=== Goal of the exercise ===
What you return must be the lines from the first one below through the one containing "5. Reorganized the", exactly and with pictures excluded.

=== Input records ===
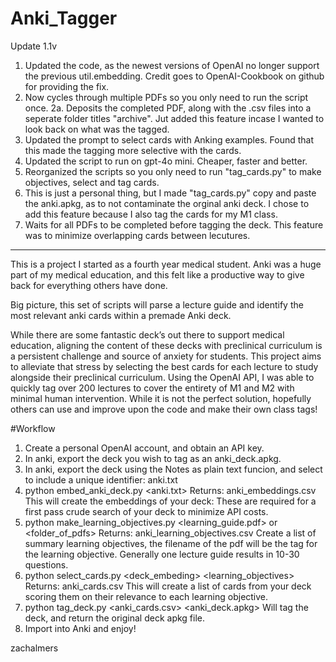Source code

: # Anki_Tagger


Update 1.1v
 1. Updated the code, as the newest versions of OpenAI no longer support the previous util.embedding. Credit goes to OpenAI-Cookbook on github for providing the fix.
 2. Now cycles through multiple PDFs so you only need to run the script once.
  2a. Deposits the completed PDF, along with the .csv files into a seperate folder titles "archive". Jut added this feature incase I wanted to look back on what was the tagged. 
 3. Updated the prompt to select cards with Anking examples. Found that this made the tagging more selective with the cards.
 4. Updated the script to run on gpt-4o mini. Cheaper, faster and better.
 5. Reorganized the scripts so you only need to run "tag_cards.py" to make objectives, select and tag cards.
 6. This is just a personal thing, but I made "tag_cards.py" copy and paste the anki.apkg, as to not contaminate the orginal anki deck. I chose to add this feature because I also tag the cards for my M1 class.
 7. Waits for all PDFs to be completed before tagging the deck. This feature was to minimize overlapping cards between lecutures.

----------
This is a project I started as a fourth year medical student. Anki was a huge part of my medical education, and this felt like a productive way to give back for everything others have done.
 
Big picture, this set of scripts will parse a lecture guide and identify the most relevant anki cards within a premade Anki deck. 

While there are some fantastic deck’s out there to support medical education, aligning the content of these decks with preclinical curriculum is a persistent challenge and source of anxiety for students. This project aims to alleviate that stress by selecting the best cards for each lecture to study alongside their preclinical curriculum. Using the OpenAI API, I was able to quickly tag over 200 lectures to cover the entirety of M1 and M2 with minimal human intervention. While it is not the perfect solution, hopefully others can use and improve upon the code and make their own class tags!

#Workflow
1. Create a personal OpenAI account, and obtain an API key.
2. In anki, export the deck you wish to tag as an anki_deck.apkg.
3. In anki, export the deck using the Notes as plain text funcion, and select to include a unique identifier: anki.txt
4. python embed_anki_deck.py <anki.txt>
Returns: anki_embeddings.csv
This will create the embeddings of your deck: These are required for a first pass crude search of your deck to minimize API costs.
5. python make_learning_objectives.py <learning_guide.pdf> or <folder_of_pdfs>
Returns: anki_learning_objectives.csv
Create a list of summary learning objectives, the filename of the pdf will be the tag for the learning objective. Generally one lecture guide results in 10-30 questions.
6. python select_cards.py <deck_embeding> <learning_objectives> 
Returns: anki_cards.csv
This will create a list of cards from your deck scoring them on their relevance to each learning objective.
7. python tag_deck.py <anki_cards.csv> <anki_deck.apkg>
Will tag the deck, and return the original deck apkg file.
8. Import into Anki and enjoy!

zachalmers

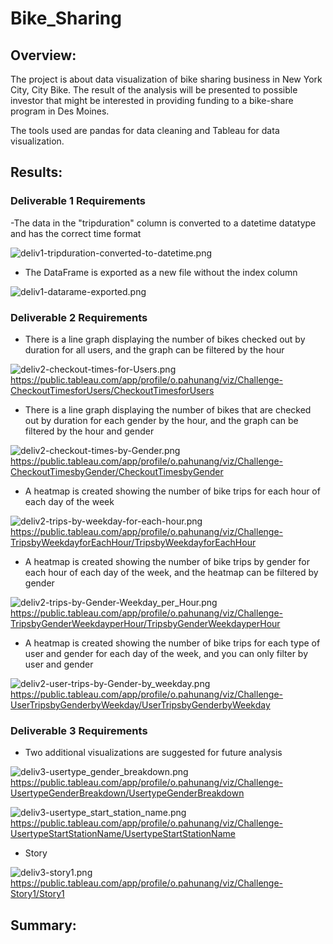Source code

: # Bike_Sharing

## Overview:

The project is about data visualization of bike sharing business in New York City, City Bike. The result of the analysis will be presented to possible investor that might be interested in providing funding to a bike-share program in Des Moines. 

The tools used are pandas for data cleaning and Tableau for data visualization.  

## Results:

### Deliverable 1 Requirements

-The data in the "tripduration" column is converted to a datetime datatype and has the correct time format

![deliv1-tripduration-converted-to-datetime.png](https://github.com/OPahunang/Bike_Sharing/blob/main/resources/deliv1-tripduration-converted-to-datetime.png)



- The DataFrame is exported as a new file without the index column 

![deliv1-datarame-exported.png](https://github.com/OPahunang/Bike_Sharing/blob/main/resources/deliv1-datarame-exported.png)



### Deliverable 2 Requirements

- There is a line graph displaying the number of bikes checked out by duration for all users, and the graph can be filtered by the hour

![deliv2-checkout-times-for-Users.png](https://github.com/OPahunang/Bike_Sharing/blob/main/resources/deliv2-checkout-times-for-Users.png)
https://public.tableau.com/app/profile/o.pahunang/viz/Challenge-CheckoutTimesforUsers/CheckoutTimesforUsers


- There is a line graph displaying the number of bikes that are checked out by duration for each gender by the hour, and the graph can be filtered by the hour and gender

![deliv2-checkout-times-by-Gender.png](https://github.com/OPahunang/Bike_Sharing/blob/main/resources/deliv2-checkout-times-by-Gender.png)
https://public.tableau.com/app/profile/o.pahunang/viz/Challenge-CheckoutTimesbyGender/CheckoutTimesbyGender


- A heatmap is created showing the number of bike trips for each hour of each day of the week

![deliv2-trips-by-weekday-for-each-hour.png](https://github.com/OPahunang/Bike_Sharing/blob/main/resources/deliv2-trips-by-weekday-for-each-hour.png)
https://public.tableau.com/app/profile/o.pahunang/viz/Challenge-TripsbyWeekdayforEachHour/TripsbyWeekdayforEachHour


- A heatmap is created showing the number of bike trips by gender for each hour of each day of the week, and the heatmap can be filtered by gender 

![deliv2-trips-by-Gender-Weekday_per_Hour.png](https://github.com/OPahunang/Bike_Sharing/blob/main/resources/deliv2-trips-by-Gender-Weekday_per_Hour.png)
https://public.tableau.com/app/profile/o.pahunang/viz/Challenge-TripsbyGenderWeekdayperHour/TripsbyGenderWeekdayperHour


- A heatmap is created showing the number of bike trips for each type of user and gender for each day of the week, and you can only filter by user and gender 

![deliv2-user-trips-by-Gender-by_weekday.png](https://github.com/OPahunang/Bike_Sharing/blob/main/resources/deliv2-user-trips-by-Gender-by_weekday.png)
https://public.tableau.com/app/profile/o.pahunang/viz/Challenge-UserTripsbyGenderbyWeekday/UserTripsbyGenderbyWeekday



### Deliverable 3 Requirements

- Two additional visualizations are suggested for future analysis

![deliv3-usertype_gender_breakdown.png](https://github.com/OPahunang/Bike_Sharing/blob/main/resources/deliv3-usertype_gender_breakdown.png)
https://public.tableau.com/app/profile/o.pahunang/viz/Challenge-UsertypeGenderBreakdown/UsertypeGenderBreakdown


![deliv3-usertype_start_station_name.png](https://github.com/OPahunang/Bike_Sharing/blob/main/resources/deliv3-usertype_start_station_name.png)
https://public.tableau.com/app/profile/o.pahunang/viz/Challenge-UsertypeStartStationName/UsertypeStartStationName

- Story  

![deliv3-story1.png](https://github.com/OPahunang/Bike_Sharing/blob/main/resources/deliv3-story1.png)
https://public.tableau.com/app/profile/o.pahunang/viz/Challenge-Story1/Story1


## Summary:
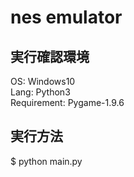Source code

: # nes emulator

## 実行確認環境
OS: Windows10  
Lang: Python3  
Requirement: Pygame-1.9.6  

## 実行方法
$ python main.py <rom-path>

=== Solution ===
Source code

: # Anki_Tagger


Update 1.1v
 1. Updated the code, as the newest versions of OpenAI no longer support the previous util.embedding. Credit goes to OpenAI-Cookbook on github for providing the fix.
 2. Now cycles through multiple PDFs so you only need to run the script once.
  2a. Deposits the completed PDF, along with the .csv files into a seperate folder titles "archive". Jut added this feature incase I wanted to look back on what was the tagged. 
 3. Updated the prompt to select cards with Anking examples. Found that this made the tagging more selective with the cards.
 4. Updated the script to run on gpt-4o mini. Cheaper, faster and better.
 5. Reorganized the scripts so you only need to run "tag_cards.py" to make objectives, select and tag cards.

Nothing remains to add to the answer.